WHAT THIS TASK INVOLVES
Exactly as written, repeat all of the records below.

DATASET CONTENT
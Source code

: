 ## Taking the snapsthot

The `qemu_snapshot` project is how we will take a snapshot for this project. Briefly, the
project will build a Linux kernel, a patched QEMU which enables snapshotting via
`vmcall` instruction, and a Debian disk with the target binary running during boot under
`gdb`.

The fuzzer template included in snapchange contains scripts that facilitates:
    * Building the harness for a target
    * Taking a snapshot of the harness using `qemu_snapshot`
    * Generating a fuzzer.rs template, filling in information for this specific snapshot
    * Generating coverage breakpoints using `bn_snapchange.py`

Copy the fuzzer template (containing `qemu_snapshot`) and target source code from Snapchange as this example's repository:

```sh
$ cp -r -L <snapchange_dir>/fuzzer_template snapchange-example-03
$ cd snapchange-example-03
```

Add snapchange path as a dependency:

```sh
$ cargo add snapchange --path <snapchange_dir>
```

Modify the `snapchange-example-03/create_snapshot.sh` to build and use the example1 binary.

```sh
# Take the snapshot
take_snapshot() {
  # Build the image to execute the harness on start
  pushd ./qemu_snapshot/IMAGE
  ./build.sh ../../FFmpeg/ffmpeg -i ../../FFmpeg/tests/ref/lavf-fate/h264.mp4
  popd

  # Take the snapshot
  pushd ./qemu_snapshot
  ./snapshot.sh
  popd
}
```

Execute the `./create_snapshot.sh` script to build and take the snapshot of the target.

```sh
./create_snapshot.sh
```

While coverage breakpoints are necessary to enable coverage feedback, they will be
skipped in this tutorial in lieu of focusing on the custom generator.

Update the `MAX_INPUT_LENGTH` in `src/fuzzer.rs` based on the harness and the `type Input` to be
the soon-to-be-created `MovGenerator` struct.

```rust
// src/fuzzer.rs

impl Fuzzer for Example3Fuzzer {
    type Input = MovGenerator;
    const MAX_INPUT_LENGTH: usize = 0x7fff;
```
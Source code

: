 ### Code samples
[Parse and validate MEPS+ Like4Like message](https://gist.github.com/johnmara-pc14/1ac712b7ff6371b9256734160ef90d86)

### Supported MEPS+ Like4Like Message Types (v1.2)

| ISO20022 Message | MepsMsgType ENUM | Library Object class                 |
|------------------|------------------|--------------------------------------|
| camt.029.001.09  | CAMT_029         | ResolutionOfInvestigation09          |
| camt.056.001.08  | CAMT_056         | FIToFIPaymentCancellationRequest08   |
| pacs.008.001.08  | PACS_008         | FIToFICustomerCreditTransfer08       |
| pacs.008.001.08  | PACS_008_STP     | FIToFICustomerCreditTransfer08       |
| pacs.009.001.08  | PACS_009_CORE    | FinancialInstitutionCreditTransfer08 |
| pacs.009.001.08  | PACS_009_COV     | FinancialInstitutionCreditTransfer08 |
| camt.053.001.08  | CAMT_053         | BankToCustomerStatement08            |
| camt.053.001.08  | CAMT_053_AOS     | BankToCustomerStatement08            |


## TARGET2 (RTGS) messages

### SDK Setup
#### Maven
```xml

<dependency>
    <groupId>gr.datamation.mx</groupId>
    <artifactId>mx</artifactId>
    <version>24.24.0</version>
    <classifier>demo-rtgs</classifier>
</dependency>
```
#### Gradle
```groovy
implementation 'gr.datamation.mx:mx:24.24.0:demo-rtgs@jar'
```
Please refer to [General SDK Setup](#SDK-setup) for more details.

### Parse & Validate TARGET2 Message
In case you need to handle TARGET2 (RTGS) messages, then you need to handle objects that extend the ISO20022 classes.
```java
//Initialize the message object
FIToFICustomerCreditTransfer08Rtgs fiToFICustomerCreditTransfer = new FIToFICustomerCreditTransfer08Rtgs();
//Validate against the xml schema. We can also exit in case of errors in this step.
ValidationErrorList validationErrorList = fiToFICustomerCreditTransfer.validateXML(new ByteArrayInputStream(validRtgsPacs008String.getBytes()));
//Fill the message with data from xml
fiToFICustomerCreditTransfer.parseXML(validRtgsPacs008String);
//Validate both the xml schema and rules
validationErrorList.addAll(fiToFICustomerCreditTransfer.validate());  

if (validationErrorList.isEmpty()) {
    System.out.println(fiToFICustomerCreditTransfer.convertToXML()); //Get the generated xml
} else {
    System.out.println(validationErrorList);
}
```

EXERCISE RESULT
Source code

: ## Taking the snapsthot

The `qemu_snapshot` project is how we will take a snapshot for this project. Briefly, the
project will build a Linux kernel, a patched QEMU which enables snapshotting via
`vmcall` instruction, and a Debian disk with the target binary running during boot under
`gdb`.

The fuzzer template included in snapchange contains scripts that facilitates:
    * Building the harness for a target
    * Taking a snapshot of the harness using `qemu_snapshot`
    * Generating a fuzzer.rs template, filling in information for this specific snapshot
    * Generating coverage breakpoints using `bn_snapchange.py`

Copy the fuzzer template (containing `qemu_snapshot`) and target source code from Snapchange as this example's repository:

```sh
$ cp -r -L <snapchange_dir>/fuzzer_template snapchange-example-03
$ cd snapchange-example-03
```

Add snapchange path as a dependency:

```sh
$ cargo add snapchange --path <snapchange_dir>
```

Modify the `snapchange-example-03/create_snapshot.sh` to build and use the example1 binary.

```sh
# Take the snapshot
take_snapshot() {
  # Build the image to execute the harness on start
  pushd ./qemu_snapshot/IMAGE
  ./build.sh ../../FFmpeg/ffmpeg -i ../../FFmpeg/tests/ref/lavf-fate/h264.mp4
  popd

  # Take the snapshot
  pushd ./qemu_snapshot
  ./snapshot.sh
  popd
}
```

Execute the `./create_snapshot.sh` script to build and take the snapshot of the target.

```sh
./create_snapshot.sh
```

While coverage breakpoints are necessary to enable coverage feedback, they will be
skipped in this tutorial in lieu of focusing on the custom generator.

Update the `MAX_INPUT_LENGTH` in `src/fuzzer.rs` based on the harness and the `type Input` to be
the soon-to-be-created `MovGenerator` struct.

```rust
// src/fuzzer.rs

impl Fuzzer for Example3Fuzzer {
    type Input = MovGenerator;
    const MAX_INPUT_LENGTH: usize = 0x7fff;
```
Source code

: ### Code samples
[Parse and validate MEPS+ Like4Like message](https://gist.github.com/johnmara-pc14/1ac712b7ff6371b9256734160ef90d86)

### Supported MEPS+ Like4Like Message Types (v1.2)

| ISO20022 Message | MepsMsgType ENUM | Library Object class                 |
|------------------|------------------|--------------------------------------|
| camt.029.001.09  | CAMT_029         | ResolutionOfInvestigation09          |
| camt.056.001.08  | CAMT_056         | FIToFIPaymentCancellationRequest08   |
| pacs.008.001.08  | PACS_008         | FIToFICustomerCreditTransfer08       |
| pacs.008.001.08  | PACS_008_STP     | FIToFICustomerCreditTransfer08       |
| pacs.009.001.08  | PACS_009_CORE    | FinancialInstitutionCreditTransfer08 |
| pacs.009.001.08  | PACS_009_COV     | FinancialInstitutionCreditTransfer08 |
| camt.053.001.08  | CAMT_053         | BankToCustomerStatement08            |
| camt.053.001.08  | CAMT_053_AOS     | BankToCustomerStatement08            |


## TARGET2 (RTGS) messages

### SDK Setup
#### Maven
```xml

<dependency>
    <groupId>gr.datamation.mx</groupId>
    <artifactId>mx</artifactId>
    <version>24.24.0</version>
    <classifier>demo-rtgs</classifier>
</dependency>
```
#### Gradle
```groovy
implementation 'gr.datamation.mx:mx:24.24.0:demo-rtgs@jar'
```
Please refer to [General SDK Setup](#SDK-setup) for more details.

### Parse & Validate TARGET2 Message
In case you need to handle TARGET2 (RTGS) messages, then you need to handle objects that extend the ISO20022 classes.
```java
//Initialize the message object
FIToFICustomerCreditTransfer08Rtgs fiToFICustomerCreditTransfer = new FIToFICustomerCreditTransfer08Rtgs();
//Validate against the xml schema. We can also exit in case of errors in this step.
ValidationErrorList validationErrorList = fiToFICustomerCreditTransfer.validateXML(new ByteArrayInputStream(validRtgsPacs008String.getBytes()));
//Fill the message with data from xml
fiToFICustomerCreditTransfer.parseXML(validRtgsPacs008String);
//Validate both the xml schema and rules
validationErrorList.addAll(fiToFICustomerCreditTransfer.validate());  

if (validationErrorList.isEmpty()) {
    System.out.println(fiToFICustomerCreditTransfer.convertToXML()); //Get the generated xml
} else {
    System.out.println(validationErrorList);
}
```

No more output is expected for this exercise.